Get ready for another decade of quarter-mania. The U.S. Mint is hoping to repeat the phenomenal success it had with the 50-state quarter program with a new series of designs featuring the country's national parks and forests.

The first five designs were unveiled in a ceremony Wednesday at the Newseum with the first coin scheduled to go into circulation next month. It will feature Hot Springs National Park in Arkansas.

If the new program attracts the interest of the original state quarters program, which began in 1999, it will be a true blockbuster. That one got 147 million people — nearly half the country — to participate in collecting those coins, according to Mint surveys.

"We think we are generating a lot of excitement with the new program," Mint Director Ed Moy said in an interview.

The new program will have 56 quarters in all, one for each state and territory and the District of Columbia, with five new designs introduced each year. The program will end in 2021 with a quarter honoring the Tuskeegee Airmen National Historic Site in Alabama, which was created by Congress in 1998.

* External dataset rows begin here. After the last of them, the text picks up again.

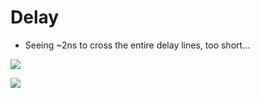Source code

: 
# Delay

- Seeing ~2ns to cross the entire delay lines, too short...

![](20230732_rise.png)

![](20230732_fall.png)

"Today, we celebrate the breathtaking landscapes and natural heritage of America the Beautiful by commemorating our country's most treasured places on our currency," Interior Secretary Ken Salazar said at the unveiling ceremony.

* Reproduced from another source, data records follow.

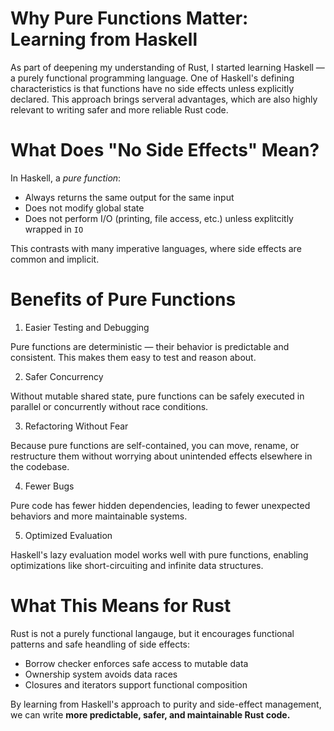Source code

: # Why Pure Functions Matter: Learning from Haskell

As part of deepening my understanding of Rust, I started learning Haskell — a purely functional programming language. One of Haskell's defining characteristics is that functions have no side effects unless explicitly declared. This approach brings serveral advantages, which are also highly relevant to writing safer and more reliable Rust code.

# What Does "No Side Effects" Mean?

In Haskell, a _pure function_:

- Always returns the same output for the same input
- Does not modify global state
- Does not perform I/O (printing, file access, etc.) unless explitcitly wrapped in `IO`

This contrasts with many imperative languages, where side effects are common and implicit.

# Benefits of Pure Functions

1. Easier Testing and Debugging

Pure functions are deterministic — their behavior is predictable and consistent. This makes them easy to test and reason about.

2. Safer Concurrency

Without mutable shared state, pure functions can be safely executed in parallel or concurrently without race conditions.

3. Refactoring Without Fear

Because pure functions are self-contained, you can move, rename, or restructure them without worrying about unintended effects elsewhere in the codebase.

4. Fewer Bugs

Pure code has fewer hidden dependencies, leading to fewer unexpected behaviors and more maintainable systems.

5. Optimized Evaluation

Haskell's lazy evaluation model works well with pure functions, enabling optimizations like short-circuiting and infinite data structures.

# What This Means for Rust

Rust is not a purely functional langauge, but it encourages functional patterns and safe heandling of side effects:

- Borrow checker enforces safe access to mutable data
- Ownership system avoids data races
- Closures and iterators support functional composition

By learning from Haskell's approach to purity and side-effect management, we can write **more predictable, safer, and maintainable Rust code.**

The sites, nominated by each state, are being placed on the coins in the order that Congress put them under the care of the federal government, starting with Hot Springs in 1832, more than eight decades before the National Park Service was created.

This year's coins will honor the country's four oldest national parks — Hot Springs, Yellowstone, Yosemite and the Grand Canyon — as well as Mount Hood National Forest in Oregon.

Congress authorized production of the new quarter series in 2008. The states' selections were reviewed by the Mint's artists and engravers to make sure that images featuring each of the sites could be depicted successfully on a coin. The final choices were approved by Treasury Secretary Timothy Geithner.

The Yellowstone coin features the Old Faithful geyser with a bison in the foreground while Yosemite depicts El Capitan. Each coin has the name of the park and state being honored and the words "E Pluribus Unum" on one side along with the year the coin is being issued.

Just as with the 50-state quarters program, the "heads" side of the coin will continue to feature a profile of George Washington.

One challenge to collecting this time around could be the weak economy. The Mint produces to meet demand, with fewer coins needed in years when economic activity is slower.

Moy said the 50-state quarter program started off slowly and then built up demand as more people learned about the coins and started collecting them. At the peak of that program, he said that as many as 650 million quarters for each design were being minted.

But now, with the economy still struggling to emerge from a deep recession, the number of quarters scheduled for each of the initial issues of the new series is down to less than one-tenth of that amount.

"The economy has stabilized but the recovery is lagging a bit so there are not as many quarters being demanded by banks right now," Moy said. "But we think that once people know about this program, they will start checking their change looking for the new coins."